Exercise materials Block Start
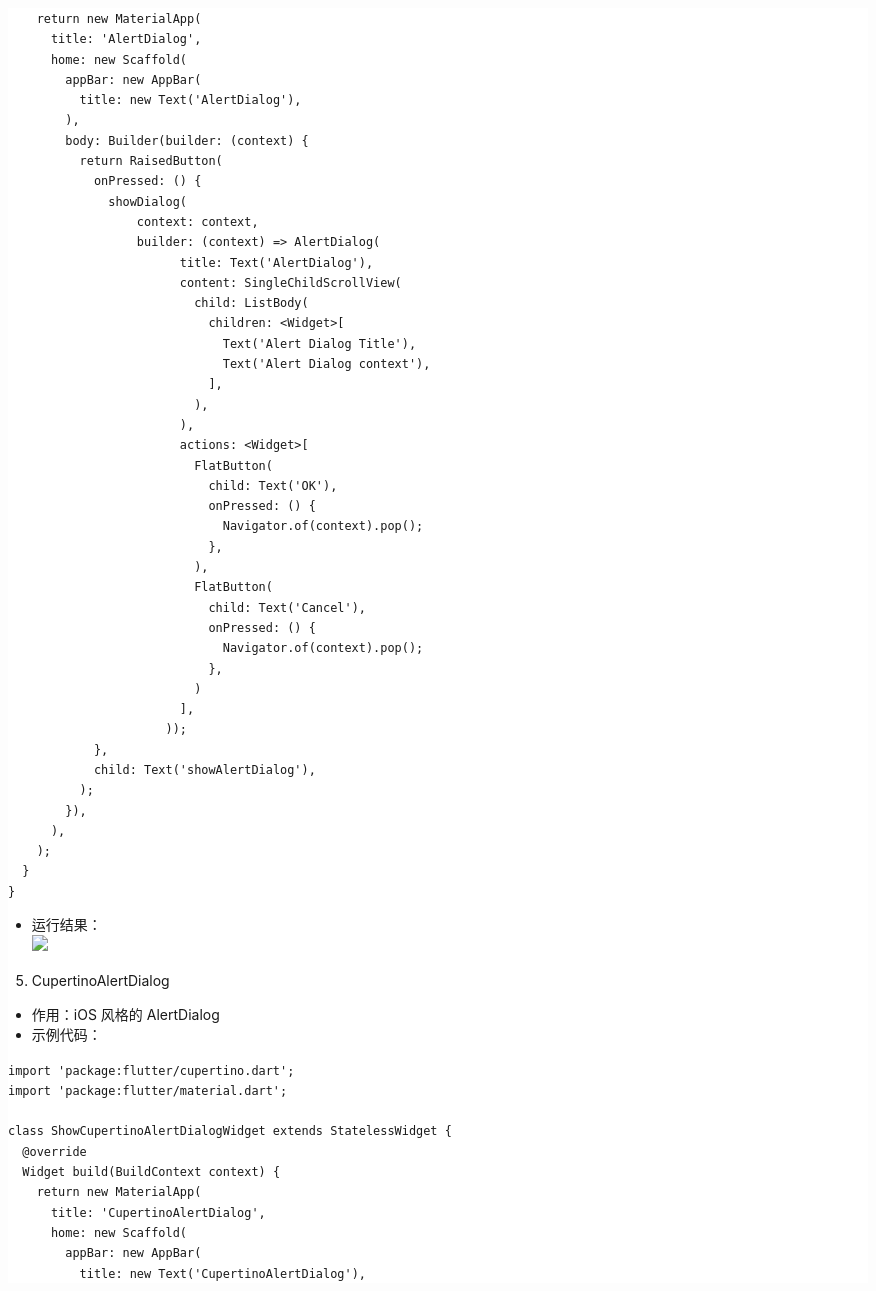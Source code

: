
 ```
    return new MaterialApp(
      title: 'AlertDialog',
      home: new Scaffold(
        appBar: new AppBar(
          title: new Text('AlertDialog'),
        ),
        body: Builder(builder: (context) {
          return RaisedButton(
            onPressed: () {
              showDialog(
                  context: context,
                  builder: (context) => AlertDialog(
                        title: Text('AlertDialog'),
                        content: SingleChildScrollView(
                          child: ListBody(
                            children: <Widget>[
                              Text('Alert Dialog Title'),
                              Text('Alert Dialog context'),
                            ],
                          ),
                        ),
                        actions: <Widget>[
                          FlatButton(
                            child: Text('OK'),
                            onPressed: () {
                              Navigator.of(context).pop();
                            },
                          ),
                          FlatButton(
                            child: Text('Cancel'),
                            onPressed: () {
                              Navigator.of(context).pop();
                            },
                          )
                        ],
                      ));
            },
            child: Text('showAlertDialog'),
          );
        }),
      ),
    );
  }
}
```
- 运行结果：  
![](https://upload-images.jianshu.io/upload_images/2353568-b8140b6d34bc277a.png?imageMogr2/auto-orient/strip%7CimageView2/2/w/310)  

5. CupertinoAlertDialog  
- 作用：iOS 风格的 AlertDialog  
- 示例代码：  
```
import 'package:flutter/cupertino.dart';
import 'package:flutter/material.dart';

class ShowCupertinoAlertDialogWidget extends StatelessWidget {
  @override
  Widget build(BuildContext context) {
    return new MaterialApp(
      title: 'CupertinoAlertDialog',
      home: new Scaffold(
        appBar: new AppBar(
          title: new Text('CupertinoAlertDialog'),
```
Exercise materials Block End
What you have to do
Scan the material above for lines that contain the string "dart", and copy each such line.

Response
import 'package:flutter/cupertino.dart';
import 'package:flutter/material.dart';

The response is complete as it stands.